● **Activity**
Report how many lines in the records below hold "family", with no other output.
──────
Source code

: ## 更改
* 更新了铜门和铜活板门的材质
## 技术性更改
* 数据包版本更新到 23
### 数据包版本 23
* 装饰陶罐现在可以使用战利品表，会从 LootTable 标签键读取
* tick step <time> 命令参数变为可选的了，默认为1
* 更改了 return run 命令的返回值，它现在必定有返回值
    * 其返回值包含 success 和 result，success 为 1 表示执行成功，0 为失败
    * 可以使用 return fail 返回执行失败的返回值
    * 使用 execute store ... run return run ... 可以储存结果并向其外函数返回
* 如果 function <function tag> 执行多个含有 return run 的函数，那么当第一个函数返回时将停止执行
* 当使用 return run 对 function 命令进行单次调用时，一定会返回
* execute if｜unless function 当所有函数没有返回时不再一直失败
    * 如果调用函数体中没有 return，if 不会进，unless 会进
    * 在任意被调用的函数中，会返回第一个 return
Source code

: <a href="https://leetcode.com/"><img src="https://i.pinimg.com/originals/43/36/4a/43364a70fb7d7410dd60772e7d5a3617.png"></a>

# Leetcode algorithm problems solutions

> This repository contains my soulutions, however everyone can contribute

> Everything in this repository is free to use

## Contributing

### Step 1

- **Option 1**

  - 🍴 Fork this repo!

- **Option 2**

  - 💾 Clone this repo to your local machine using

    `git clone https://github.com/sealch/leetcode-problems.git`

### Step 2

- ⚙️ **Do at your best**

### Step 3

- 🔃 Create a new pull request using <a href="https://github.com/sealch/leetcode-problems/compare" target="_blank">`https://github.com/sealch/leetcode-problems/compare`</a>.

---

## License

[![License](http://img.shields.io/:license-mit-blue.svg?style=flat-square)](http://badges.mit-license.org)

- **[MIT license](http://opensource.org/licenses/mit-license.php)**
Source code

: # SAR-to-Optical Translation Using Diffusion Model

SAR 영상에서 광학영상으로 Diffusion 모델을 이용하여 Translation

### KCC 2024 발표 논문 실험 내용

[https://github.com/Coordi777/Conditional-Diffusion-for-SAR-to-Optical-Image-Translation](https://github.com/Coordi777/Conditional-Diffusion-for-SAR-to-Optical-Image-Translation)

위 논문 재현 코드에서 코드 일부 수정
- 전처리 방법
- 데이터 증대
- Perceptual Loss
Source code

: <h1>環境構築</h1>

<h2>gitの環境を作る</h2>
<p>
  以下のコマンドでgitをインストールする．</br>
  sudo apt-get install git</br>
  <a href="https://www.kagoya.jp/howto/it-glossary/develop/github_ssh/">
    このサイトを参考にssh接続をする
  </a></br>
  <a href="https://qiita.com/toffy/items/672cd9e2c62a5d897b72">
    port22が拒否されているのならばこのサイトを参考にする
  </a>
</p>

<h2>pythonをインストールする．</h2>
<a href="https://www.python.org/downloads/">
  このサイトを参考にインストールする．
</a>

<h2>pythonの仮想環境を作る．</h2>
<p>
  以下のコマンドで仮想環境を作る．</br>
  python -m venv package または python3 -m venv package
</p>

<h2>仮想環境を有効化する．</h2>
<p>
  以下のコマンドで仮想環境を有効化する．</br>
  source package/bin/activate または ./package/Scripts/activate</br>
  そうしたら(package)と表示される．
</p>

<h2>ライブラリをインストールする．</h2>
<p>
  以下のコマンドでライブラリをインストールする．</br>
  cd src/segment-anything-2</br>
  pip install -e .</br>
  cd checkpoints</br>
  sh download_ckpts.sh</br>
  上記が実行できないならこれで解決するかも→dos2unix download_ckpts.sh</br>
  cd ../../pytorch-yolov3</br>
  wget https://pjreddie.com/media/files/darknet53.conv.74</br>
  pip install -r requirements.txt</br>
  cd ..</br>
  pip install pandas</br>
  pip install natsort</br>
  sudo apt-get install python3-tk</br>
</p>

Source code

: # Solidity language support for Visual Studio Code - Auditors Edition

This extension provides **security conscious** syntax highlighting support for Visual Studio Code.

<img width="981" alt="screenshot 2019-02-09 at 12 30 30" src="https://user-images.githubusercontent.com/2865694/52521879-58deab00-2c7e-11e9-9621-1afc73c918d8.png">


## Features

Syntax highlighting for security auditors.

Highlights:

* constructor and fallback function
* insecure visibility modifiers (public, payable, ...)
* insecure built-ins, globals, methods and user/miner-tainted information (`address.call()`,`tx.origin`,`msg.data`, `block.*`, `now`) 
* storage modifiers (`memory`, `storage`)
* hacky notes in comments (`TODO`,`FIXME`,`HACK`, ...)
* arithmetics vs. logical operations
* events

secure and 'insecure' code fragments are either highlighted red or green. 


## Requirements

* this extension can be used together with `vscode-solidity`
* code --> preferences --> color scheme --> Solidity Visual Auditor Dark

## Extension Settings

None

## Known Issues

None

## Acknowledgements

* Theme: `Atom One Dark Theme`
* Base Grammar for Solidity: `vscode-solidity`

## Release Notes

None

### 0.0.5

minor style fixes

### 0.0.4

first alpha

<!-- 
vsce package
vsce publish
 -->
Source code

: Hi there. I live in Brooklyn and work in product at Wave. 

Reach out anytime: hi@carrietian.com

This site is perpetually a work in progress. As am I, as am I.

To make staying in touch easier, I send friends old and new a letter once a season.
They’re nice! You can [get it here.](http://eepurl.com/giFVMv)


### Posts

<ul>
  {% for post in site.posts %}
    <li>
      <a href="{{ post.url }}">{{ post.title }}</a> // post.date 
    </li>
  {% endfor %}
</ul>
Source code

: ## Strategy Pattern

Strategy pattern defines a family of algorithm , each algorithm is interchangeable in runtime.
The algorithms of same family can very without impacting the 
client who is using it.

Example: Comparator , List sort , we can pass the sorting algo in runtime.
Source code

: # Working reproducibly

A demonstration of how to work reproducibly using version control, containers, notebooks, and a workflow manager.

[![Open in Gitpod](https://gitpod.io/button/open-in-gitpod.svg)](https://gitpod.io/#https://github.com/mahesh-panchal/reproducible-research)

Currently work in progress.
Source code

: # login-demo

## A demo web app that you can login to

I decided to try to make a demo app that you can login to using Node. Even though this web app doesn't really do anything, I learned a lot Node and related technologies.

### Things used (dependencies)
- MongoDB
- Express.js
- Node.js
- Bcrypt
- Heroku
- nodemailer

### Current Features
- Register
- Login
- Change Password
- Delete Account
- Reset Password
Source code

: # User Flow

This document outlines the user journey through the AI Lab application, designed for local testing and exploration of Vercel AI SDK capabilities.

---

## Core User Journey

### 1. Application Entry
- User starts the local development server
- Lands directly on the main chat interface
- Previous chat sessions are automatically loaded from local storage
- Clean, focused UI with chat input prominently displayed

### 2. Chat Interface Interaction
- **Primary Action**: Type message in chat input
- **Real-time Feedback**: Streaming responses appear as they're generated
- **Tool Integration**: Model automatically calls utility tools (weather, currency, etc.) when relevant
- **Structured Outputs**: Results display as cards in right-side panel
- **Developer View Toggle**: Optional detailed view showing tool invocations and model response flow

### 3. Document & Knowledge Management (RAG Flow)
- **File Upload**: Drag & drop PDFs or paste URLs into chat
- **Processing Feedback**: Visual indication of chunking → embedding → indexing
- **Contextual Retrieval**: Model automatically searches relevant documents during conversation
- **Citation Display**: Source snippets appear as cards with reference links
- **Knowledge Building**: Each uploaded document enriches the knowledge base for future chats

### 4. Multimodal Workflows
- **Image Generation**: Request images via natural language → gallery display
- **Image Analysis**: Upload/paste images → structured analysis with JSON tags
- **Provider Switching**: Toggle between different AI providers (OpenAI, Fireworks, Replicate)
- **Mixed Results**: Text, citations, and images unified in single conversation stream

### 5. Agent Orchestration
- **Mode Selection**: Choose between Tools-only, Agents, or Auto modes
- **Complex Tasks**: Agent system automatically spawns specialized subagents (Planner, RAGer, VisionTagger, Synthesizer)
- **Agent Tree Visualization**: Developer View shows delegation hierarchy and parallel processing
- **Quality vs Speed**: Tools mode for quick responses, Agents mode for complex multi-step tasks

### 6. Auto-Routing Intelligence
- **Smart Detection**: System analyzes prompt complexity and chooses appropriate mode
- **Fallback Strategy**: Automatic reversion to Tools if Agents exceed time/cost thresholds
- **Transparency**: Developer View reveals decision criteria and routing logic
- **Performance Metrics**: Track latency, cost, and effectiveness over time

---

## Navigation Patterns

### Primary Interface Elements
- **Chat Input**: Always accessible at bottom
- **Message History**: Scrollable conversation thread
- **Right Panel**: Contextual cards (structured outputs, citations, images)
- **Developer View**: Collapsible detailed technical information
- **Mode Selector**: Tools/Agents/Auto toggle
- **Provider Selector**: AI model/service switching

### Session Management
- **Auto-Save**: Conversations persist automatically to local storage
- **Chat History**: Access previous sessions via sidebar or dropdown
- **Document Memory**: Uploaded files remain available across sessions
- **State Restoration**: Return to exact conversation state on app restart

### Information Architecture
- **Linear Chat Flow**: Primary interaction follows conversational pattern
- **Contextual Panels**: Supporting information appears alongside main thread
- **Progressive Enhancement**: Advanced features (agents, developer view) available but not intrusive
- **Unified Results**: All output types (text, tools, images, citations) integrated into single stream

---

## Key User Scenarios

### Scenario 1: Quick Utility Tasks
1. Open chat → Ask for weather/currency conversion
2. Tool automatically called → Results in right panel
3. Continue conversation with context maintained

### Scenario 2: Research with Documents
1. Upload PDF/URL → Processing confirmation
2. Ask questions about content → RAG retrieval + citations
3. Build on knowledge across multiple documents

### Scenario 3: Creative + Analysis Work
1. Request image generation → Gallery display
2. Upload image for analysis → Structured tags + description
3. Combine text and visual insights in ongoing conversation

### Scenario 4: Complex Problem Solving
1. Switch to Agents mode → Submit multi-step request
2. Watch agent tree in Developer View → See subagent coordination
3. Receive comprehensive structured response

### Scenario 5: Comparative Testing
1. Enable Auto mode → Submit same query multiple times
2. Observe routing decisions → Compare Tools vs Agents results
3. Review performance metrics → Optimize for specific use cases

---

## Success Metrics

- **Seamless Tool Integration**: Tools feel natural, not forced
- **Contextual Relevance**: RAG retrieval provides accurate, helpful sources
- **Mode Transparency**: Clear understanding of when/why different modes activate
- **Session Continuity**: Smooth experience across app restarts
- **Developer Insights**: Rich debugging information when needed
──────
● **Problem solution**
2